Recensioni

La terra dei giganti. Mont’e Prama e il mistero dei guerrieri

Terra dei giganti

La terra dei giganti. Mont’e Prama e il mistero dei guerrieri


Valerio Caddeo – Susil Edizioni – 2016 – 160 pagine – € 14,90

In una pagina del suo romanzo Valerio Caddeo confida: “Noi scrittori abbiamo qualcosa che ci collega al passato. Le storie che raccontiamo arrivano dal cielo.”

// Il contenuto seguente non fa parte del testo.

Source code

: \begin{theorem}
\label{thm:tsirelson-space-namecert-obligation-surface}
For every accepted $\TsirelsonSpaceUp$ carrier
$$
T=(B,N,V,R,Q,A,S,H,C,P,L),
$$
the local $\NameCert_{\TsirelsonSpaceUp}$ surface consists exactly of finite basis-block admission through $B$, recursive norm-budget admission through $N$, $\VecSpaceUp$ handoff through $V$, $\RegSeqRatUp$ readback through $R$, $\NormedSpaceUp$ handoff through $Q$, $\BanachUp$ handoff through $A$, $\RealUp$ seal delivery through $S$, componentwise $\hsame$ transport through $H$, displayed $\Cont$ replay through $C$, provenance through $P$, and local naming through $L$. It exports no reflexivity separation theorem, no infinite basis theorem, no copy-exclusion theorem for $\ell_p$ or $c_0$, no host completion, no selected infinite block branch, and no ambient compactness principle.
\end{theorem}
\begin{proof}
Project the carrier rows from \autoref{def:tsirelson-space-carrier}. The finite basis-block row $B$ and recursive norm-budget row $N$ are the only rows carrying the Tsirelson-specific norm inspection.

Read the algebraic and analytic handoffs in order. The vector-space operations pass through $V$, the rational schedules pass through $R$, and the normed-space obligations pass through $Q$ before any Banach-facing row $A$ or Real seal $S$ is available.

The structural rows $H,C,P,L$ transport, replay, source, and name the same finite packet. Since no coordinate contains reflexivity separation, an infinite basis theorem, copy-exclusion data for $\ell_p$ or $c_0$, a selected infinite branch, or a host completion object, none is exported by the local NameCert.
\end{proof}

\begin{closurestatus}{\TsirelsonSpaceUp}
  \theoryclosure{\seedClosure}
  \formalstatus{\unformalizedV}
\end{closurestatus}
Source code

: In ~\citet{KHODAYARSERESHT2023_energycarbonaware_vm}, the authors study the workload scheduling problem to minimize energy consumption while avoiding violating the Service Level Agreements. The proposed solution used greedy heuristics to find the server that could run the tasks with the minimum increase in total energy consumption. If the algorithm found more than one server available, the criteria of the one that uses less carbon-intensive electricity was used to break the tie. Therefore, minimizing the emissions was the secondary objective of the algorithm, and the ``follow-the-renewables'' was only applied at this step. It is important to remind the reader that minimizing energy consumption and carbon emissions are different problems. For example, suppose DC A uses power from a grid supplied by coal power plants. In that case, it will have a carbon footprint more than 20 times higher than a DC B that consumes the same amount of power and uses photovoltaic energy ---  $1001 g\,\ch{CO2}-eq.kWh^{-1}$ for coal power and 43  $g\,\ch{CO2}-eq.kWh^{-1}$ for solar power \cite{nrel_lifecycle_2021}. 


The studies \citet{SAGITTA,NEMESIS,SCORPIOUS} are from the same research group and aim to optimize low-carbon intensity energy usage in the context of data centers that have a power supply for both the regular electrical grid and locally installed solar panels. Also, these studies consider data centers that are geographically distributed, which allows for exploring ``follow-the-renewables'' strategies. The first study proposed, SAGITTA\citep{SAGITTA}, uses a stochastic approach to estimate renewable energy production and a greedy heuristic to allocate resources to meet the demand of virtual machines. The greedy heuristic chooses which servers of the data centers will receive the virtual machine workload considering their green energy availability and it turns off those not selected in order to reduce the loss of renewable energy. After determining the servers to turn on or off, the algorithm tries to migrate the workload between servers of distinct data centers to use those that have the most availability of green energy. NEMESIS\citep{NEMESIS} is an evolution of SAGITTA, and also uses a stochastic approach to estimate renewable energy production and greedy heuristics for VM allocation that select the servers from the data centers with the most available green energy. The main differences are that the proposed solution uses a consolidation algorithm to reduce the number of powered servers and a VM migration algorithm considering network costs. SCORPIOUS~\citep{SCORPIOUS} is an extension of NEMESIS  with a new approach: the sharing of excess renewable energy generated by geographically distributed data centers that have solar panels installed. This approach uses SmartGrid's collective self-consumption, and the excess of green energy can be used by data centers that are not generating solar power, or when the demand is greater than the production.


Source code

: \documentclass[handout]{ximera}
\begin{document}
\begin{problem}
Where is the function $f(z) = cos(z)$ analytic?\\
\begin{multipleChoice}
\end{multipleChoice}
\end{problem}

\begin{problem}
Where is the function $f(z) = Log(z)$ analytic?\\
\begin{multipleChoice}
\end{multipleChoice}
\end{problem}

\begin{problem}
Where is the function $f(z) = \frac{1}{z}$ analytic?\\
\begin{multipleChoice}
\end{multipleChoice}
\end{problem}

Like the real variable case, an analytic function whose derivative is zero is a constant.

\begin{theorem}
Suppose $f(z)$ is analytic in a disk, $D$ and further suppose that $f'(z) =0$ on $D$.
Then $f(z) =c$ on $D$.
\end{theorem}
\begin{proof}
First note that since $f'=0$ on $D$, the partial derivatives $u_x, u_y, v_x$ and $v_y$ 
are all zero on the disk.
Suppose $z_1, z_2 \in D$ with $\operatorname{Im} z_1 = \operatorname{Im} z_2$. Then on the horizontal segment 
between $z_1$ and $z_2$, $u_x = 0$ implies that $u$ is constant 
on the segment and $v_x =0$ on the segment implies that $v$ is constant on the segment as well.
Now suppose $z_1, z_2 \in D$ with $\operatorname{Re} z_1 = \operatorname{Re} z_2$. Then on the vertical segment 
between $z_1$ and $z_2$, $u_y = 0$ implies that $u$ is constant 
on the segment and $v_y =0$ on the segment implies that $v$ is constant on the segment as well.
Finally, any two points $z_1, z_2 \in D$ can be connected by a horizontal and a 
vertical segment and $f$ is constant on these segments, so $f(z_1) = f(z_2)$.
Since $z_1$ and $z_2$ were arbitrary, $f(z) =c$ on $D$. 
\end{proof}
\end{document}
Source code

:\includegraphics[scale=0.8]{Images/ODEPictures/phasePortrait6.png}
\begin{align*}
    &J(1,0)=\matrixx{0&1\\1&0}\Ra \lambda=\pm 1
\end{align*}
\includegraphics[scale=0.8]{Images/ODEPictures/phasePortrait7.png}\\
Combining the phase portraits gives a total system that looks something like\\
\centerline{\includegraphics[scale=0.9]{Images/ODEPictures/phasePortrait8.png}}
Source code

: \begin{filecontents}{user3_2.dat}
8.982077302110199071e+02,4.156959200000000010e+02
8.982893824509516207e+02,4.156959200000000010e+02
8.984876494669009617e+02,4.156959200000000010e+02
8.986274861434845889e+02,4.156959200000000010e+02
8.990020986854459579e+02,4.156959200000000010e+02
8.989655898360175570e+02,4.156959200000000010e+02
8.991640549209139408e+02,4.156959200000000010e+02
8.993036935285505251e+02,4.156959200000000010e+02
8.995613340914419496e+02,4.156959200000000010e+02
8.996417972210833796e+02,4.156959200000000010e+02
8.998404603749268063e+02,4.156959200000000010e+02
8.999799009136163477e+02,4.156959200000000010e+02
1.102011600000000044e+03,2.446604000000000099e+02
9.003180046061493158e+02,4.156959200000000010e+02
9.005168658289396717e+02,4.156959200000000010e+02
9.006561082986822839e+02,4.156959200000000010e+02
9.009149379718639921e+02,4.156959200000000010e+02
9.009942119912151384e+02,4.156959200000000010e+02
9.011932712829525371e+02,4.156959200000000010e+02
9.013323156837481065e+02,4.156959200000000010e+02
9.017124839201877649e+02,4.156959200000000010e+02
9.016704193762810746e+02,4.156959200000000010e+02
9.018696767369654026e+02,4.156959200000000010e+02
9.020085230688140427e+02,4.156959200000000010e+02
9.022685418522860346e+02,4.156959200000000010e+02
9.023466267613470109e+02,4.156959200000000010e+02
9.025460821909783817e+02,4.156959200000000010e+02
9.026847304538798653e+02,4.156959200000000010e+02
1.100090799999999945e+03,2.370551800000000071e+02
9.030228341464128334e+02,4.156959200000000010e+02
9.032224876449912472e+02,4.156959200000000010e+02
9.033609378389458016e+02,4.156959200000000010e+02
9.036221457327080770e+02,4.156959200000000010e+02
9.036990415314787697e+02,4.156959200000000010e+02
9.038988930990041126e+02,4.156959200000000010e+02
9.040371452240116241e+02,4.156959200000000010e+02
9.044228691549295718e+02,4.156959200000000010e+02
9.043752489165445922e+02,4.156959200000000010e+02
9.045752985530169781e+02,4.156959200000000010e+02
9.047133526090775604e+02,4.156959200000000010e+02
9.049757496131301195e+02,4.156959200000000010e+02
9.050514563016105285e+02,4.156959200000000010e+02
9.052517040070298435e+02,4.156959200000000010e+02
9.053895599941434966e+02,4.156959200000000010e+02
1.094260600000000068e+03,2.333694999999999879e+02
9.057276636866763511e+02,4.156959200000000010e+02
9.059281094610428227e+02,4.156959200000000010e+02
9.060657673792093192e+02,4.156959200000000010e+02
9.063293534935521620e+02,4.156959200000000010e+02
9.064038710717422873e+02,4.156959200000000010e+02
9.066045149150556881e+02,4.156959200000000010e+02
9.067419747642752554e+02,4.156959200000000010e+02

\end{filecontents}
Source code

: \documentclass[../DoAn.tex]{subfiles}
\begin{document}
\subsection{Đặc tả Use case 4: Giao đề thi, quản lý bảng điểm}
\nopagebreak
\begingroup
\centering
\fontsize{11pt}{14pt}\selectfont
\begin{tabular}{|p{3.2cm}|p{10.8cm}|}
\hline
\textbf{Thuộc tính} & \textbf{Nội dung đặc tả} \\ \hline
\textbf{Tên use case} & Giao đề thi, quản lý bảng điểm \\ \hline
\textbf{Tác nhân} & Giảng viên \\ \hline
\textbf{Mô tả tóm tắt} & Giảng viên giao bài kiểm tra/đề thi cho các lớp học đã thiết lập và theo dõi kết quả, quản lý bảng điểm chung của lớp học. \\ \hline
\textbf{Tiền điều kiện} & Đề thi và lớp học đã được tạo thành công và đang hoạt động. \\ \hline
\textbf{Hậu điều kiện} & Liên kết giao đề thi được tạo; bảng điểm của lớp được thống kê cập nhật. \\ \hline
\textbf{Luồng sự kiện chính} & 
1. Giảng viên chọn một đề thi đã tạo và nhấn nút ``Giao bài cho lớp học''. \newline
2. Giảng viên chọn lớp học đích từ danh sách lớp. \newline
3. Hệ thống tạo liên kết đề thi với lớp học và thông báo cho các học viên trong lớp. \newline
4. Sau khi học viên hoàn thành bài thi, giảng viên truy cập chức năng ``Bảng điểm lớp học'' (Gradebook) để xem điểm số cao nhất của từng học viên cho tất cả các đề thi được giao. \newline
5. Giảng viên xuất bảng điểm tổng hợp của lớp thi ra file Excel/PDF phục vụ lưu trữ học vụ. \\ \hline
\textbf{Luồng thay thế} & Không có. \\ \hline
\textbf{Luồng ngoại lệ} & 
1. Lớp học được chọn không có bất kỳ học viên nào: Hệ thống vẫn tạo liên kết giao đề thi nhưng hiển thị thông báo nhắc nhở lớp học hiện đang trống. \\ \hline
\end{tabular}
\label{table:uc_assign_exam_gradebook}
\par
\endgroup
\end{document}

E veramente i protagonisti della sua narrazione appaiono al lettore come eroi primordiali, le cui gesta sono immerse in un ambiente naturale, generoso di doni e incorrotto. I personaggi, scaturiti dalla fantasia dell’autore, sembrano creati da un antico aedo, sulle orme di Omero e con una citazione dal XXIV canto dell’ Iliade omerica si apre il suo canto, accompagnato, non dalla lira, bensì dal suono delle canne al vento. La mente del lettore non può non correre con la memoria al suggestivo romanzo di Grazia Deledda, con cui l’autore divide non solo la terra di origine, una Sardegna arcaica e incantata, ma anche l’impianto inventivo. Il protagonista infatti è anche lui un “figliol prodigo”, come il Giacinto del romanzo della Deledda, che torna alla casa paterna, terra di salvezza e speranza dopo aver tutto perduto. Hur, il re, ha visto il mare inghiottire la sua flotta e con essa andare smarriti, in fondo agli abissi, tesori in spezie ed oro. Invoca l’aiuto degli Dei, affinché gli consentano di approdare sulle coste della sua isola, dopo averlo tratto in salvo dall’ “acqua spumeggiante e piena di morte”. E gli Dei accoglieranno la sua preghiera perché, come dice l’Autore, tutto è scritto e Hur ha un destino da compiere: fondare una Città potente e culla di una nuova civiltà. Così Hur dà inizio alla sua lotta per portare a compimento il suo destino. Infatti il re è profondamente convinto di essere depositario di una missione, quella di fondare una nuova civiltà che si sovrapponga e porti avanti il percorso di rinnovamento tecnologico e scientifico della civiltà nuragica, di cui ancora oggi poco o nulla sappiamo. Non per nulla l’autore immagina che Hur giunga dalle sponde orientali del Mediterraneo, così come alcuni filologi contemporanei presuppongono che giunga la lingua sarda, strettamente connessa alle lingue dell’Asia minore.

La narrazione è arricchita con miti di fondazione che narrano la nascita di luoghi e tradizioni culturali: dalla preparazione dei cibi, alla invenzione di strumenti e oggetti che permettano all’uomo di affermare la sua superiorità intellettiva sulle avversità dell’ambiente e il suo progetto di vita. Le sue gesta, abbiamo detto, hanno come teatro un ambiente primordiale e irto di pericoli, ma generoso, in cui ogni essere, di origine animale o vegetale che sia, vive in simbiosi con l’altro, nel rispetto di quelle leggi naturali che permettono alla Natura stessa di esistere. Persino la morte è accolta e descritta come un fenomeno assolutamente naturale. Del resto l’uomo non può che adeguarsi alle leggi della Natura, combatterle porterebbe solo rovina, come ben ha insegnato un altro grandissimo della nostra tradizione letteraria, Giovanni Verga, che nei “Malavoglia” narra come l’ essere umano non possa che ubbidire a codeste leggi non scritte, le stesse che determinano i comportamenti sociali. Con Verga l’Autore condivide anche la concezione dell’amore, inteso come passione e forza indomabile al punto di divenire distruttiva ( pag. 44 ).

La ricchezza e il fascino dei miti di fondazione narrati sembrerebbero indirizzare il romanzo a un pubblico di lettori adolescenziale, ma la sensualità e l’erotismo di alcune pagine ci inducono al dubbio; così come numerose leggerezze nel rispetto della correttezza grammaticale e sintattica dell’andamento narrativo, che troppo spesso risente di modi colloquiali. Se l’autore volesse prendere in considerazione come pubblico di lettori i giovani dell’età compresa tra i dodici e i sedici anni, sarebbe senz’altro consigliabile una revisione dal punto di vista grammaticale e morfosintattico.

In particolare Elisir ha trovato molto suggestive le pagine in cui descrive il rapporto con l’ambiente naturale e l’aquila da lui raccolta ferita e allevata con amore, con cui stringerà un rapporto quasi simbiotico.